What the task requires: Go over the material below and report every line that contains the word "telnet".

Data provided:
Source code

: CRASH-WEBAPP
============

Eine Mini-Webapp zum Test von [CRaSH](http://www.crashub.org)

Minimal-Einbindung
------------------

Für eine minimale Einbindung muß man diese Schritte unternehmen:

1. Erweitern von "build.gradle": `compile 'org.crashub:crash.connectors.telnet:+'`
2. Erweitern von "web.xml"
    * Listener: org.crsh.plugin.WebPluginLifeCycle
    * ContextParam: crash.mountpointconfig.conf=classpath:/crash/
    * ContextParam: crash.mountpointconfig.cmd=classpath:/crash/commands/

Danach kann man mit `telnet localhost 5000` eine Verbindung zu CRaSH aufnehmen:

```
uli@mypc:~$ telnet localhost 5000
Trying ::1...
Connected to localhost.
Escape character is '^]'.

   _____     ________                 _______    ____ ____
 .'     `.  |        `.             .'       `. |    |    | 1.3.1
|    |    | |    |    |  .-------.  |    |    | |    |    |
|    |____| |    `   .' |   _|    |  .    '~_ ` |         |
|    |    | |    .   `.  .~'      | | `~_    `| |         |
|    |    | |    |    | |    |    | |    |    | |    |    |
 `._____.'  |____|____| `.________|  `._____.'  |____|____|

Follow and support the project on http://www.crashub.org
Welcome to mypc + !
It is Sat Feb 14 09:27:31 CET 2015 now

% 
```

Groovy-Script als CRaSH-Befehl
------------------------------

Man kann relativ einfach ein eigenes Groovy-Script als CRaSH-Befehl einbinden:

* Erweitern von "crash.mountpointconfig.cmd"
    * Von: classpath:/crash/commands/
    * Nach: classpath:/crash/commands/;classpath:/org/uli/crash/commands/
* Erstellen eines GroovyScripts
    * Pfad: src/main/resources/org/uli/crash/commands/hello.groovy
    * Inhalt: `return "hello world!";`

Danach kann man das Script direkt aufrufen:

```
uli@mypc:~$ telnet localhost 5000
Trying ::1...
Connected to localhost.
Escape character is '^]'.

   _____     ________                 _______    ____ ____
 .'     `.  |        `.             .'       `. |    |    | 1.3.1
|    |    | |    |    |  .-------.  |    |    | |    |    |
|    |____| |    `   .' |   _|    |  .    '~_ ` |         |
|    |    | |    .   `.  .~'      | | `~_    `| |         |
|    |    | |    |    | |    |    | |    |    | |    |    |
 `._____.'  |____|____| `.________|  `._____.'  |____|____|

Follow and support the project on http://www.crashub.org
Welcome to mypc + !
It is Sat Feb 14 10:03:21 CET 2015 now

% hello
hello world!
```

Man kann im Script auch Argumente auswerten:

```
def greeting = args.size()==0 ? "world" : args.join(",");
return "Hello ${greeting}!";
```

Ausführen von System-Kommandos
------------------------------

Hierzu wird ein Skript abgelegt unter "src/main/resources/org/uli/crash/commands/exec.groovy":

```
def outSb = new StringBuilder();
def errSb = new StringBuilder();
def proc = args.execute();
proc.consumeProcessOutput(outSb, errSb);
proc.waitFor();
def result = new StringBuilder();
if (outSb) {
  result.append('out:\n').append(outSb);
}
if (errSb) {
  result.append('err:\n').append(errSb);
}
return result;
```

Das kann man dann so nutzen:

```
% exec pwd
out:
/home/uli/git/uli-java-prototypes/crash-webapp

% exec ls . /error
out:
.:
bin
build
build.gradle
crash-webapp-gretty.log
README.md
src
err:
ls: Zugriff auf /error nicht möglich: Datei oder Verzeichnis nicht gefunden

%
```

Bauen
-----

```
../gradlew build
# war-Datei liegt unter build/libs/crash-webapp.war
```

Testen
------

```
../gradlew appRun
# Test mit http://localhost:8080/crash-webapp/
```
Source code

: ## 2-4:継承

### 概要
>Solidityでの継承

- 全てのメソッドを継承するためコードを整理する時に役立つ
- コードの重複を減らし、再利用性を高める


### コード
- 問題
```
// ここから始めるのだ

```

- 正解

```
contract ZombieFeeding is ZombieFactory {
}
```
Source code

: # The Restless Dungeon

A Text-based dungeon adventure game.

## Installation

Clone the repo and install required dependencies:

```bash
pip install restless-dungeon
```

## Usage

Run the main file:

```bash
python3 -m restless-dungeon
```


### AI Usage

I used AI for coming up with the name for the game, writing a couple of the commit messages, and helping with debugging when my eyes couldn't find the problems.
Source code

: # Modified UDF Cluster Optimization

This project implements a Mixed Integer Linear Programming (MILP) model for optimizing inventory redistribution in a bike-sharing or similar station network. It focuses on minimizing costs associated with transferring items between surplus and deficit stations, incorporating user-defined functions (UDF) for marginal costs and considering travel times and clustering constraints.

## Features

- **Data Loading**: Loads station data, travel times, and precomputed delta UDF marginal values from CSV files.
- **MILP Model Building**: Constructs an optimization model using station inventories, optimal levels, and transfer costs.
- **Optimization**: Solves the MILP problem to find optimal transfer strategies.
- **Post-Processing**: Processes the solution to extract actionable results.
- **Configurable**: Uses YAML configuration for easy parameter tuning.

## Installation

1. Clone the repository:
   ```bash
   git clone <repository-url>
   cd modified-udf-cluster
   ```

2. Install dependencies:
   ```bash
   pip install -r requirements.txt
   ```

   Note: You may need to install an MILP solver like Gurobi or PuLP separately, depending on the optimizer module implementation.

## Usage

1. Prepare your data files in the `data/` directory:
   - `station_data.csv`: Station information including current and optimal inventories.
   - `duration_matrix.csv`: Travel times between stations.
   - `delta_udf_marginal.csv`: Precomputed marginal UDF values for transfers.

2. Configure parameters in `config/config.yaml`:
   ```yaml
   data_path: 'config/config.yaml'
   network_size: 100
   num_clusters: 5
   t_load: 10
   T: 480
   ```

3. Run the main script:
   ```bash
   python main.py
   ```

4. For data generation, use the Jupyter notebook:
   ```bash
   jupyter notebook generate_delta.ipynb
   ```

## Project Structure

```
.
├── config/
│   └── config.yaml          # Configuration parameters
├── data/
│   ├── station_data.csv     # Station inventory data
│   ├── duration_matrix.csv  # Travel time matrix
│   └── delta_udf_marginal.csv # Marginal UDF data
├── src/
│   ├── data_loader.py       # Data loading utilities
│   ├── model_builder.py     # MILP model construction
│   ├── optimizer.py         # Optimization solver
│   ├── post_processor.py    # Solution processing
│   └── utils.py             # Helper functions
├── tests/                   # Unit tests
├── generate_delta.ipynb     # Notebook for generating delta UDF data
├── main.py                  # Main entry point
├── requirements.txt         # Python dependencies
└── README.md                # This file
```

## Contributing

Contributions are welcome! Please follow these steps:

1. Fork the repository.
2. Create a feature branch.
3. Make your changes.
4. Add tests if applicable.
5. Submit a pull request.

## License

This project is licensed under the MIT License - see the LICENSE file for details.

Solution to this problem:
1. Erweitern von "build.gradle": `compile 'org.crashub:crash.connectors.telnet:+'`
Danach kann man mit `telnet localhost 5000` eine Verbindung zu CRaSH aufnehmen:
uli@mypc:~$ telnet localhost 5000
uli@mypc:~$ telnet localhost 5000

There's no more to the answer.